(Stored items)
◆ ◆ ◆ ◆ ◆ ◆ ◆

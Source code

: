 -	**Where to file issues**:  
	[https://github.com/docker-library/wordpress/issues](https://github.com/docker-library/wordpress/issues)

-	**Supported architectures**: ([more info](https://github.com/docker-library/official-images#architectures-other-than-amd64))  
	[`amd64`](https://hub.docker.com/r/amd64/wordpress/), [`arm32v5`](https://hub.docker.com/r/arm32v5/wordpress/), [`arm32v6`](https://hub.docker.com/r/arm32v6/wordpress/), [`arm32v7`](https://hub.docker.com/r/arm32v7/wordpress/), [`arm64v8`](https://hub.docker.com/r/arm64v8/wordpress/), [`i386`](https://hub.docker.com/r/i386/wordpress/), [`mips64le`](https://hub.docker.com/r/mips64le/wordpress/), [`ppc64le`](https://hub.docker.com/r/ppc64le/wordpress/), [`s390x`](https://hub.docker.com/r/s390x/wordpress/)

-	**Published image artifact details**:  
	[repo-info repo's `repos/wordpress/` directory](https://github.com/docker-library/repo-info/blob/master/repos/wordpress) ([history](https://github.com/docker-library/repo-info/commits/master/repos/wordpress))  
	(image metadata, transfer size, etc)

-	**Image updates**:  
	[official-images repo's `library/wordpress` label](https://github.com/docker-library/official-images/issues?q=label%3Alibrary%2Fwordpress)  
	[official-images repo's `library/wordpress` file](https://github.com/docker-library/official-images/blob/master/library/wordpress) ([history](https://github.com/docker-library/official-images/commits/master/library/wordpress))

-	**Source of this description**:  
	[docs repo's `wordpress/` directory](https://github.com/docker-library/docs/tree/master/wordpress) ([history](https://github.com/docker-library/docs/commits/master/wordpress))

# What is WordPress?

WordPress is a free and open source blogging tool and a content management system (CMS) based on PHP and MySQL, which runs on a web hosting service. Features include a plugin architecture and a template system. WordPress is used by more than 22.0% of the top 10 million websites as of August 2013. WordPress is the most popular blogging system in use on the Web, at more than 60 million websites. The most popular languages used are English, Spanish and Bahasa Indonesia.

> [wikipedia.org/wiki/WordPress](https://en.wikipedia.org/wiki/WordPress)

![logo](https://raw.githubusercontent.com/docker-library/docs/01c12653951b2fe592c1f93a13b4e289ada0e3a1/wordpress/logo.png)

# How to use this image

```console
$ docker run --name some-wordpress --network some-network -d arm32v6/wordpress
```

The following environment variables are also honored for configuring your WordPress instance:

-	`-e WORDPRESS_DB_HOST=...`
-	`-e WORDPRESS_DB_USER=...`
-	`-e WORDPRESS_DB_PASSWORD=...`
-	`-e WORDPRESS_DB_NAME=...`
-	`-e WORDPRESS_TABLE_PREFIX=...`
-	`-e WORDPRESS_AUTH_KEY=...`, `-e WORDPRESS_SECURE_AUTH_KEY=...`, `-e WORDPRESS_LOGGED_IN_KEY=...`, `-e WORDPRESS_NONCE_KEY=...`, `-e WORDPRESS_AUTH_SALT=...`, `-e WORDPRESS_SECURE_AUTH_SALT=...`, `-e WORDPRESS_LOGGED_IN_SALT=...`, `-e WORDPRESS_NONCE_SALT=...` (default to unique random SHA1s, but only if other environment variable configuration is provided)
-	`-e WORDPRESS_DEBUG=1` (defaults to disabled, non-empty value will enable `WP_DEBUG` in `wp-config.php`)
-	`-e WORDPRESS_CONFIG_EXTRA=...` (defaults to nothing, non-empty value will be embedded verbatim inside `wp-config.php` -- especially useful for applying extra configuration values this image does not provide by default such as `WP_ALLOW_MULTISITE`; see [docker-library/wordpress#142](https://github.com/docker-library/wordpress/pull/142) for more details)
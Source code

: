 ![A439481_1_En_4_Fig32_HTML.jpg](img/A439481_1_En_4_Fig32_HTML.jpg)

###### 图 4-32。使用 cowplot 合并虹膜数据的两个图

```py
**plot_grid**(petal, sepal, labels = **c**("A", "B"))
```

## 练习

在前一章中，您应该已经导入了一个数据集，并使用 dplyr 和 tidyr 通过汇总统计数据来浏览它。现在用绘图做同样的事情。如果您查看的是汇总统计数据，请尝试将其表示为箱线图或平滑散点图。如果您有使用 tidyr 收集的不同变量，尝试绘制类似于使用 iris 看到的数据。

◆ ◆ ◆ ◆ ◆ ◆ ◆

### WORK ORDER
The result should be every line that contains "more", copied from the entries.

### RESPONSE FOR THIS EXERCISE
-	**Supported architectures**: ([more info](https://github.com/docker-library/official-images#architectures-other-than-amd64))  
WordPress is a free and open source blogging tool and a content management system (CMS) based on PHP and MySQL, which runs on a web hosting service. Features include a plugin architecture and a template system. WordPress is used by more than 22.0% of the top 10 million websites as of August 2013. WordPress is the most popular blogging system in use on the Web, at more than 60 million websites. The most popular languages used are English, Spanish and Bahasa Indonesia.
-	`-e WORDPRESS_CONFIG_EXTRA=...` (defaults to nothing, non-empty value will be embedded verbatim inside `wp-config.php` -- especially useful for applying extra configuration values this image does not provide by default such as `WP_ALLOW_MULTISITE`; see [docker-library/wordpress#142](https://github.com/docker-library/wordpress/pull/142) for more details)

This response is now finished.